Core Plan: Entry-Level Compliance for Startups

Core is the entry point, generally landing around $10,000 per year, with reported deals clustering between roughly $7,500 and $14,000. It covers one framework, usually SOC 2 or ISO 27001, with automated evidence collection, ready-made policy templates, basic integrations, a public-facing Trust Center, and access to Vanta’s network of approved audit firms. Smaller teams pursuing a single framework land at the low end of that range. It is built for the first-time compliance journey, not for running compliance as an ongoing operational function.

Plus Plan: Advanced Features for Growing Teams

Plus typically runs $15,000 to $30,000 per year. It adds the capabilities Core leaves out: automated access reviews, approval workflows, and a capped allowance of automated security-questionnaire responses, commonly cited at 25 per year. That questionnaire cap is the detail that catches growing teams off guard, and it is covered in the hidden-fees section below.

Growth Plan: Built for Scaling GRC Programs

Growth, sometimes sold as the Professional tier, ranges from roughly $25,000 to $50,000 per year and is Vanta’s most commonly sold plan for scaling companies.
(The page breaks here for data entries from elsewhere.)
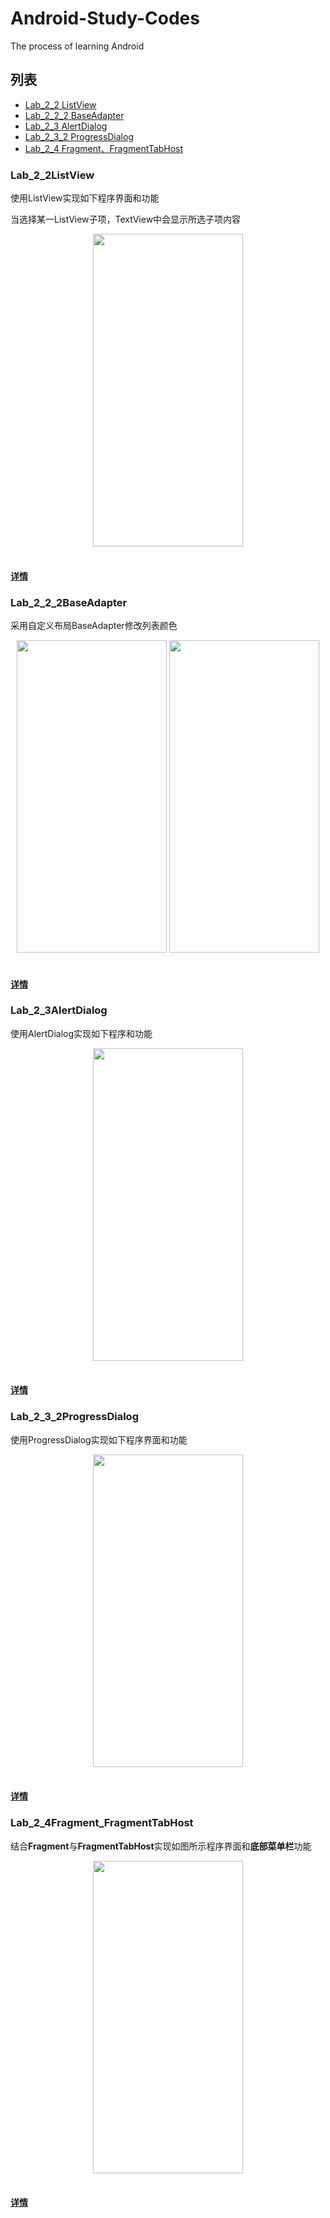 # Android-Study-Codes
The process of learning Android

## 列表

* [Lab_2_2 ListView](#Lab_2_2ListView)
* [Lab_2_2_2 BaseAdapter](#Lab_2_2_2BaseAdapter)
* [Lab_2_3 AlertDialog](#Lab_2_3AlertDialog)
* [Lab_2_3_2 ProgressDialog](#Lab_2_3_2ProgressDialog)
* [Lab_2_4 Fragment、FragmentTabHost](#Lab_2_4Fragment_FragmentTabHost)

### Lab_2_2ListView

使用ListView实现如下程序界面和功能

当选择某一ListView子项，TextView中会显示所选子项内容

<div align="center">
<img src="http://ppuf3idue.bkt.clouddn.com/image/jpg/Lab_2_2.png"  height="500" width="240">
</div>

</br>

#### [详情](/Lab_2_2/README.md)

### Lab_2_2_2BaseAdapter

采用自定义布局BaseAdapter修改列表颜色

<div align="center">
<img src="http://ppuf3idue.bkt.clouddn.com/image/jpg/Lab_2_2_1.png"  height="500" width="240"> <img src="http://ppuf3idue.bkt.clouddn.com/image/jpg/Lab_2_2_2.png"  height="500" width="240">
</div>

</br>

#### [详情](/Lab_2_2_2/README.md)

### Lab_2_3AlertDialog

使用AlertDialog实现如下程序和功能

<div align="center">
<img src="https://chenshuoke-pictures.oss-cn-beijing.aliyuncs.com/Android/Android_AlertDialog/Lab_2_3_1_1.png"  height="500" width="240">
</div>

</br>

#### [详情](/Lab_2_3/README.md)

### Lab_2_3_2ProgressDialog

使用ProgressDialog实现如下程序界面和功能

<div align="center">
<img src="https://chenshuoke-pictures.oss-cn-beijing.aliyuncs.com/Android/Android_ProgressDialog/Lab_2_3_2_1.png"  height="500" width="240">
</div>

</br>

#### [详情](/Lab_2_3_2/README.md)

### Lab_2_4Fragment_FragmentTabHost

结合**Fragment**与**FragmentTabHost**实现如图所示程序界面和**底部菜单栏**功能
<div align="center">
<img src="https://chenshuoke-pictures.oss-cn-beijing.aliyuncs.com/Android/Android_Fragment/Lab_2_4_1.png"  height="500" width="240">
</div>

</br>

#### [详情](/Lab_2_4/README.md)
It supports multiple frameworks, advanced integrations, customisable risk-management workflows, custom monitoring tests for non-standard controls, automated access reviews, advanced reporting, and a far larger questionnaire allotment, often cited at 144 per year. This is the tier for organisations treating compliance as a service and a real business function, rather than a one-time checkbox.

Scale Plan: Expanded Compliance Coverage

Scale pricing starts where Growth tops out and can reach up to $80,000 per year. It is aimed at companies with formalised GRC or security teams, many connected assets, and several frameworks running in parallel. SCIM-based user provisioning and deeper automation across onboarding and offboarding tend to appear at this level.

Enterprise Plan: Fully Custom Pricing

Enterprise is entirely bespoke, starting above $80,000 and quoted case by case. It bundles a dedicated customer success manager, priority support, custom integrations, and tailored implementation. It becomes relevant for organisations managing multiple legal entities, thousands of assets, strict SLA requirements, or IPO-level scrutiny.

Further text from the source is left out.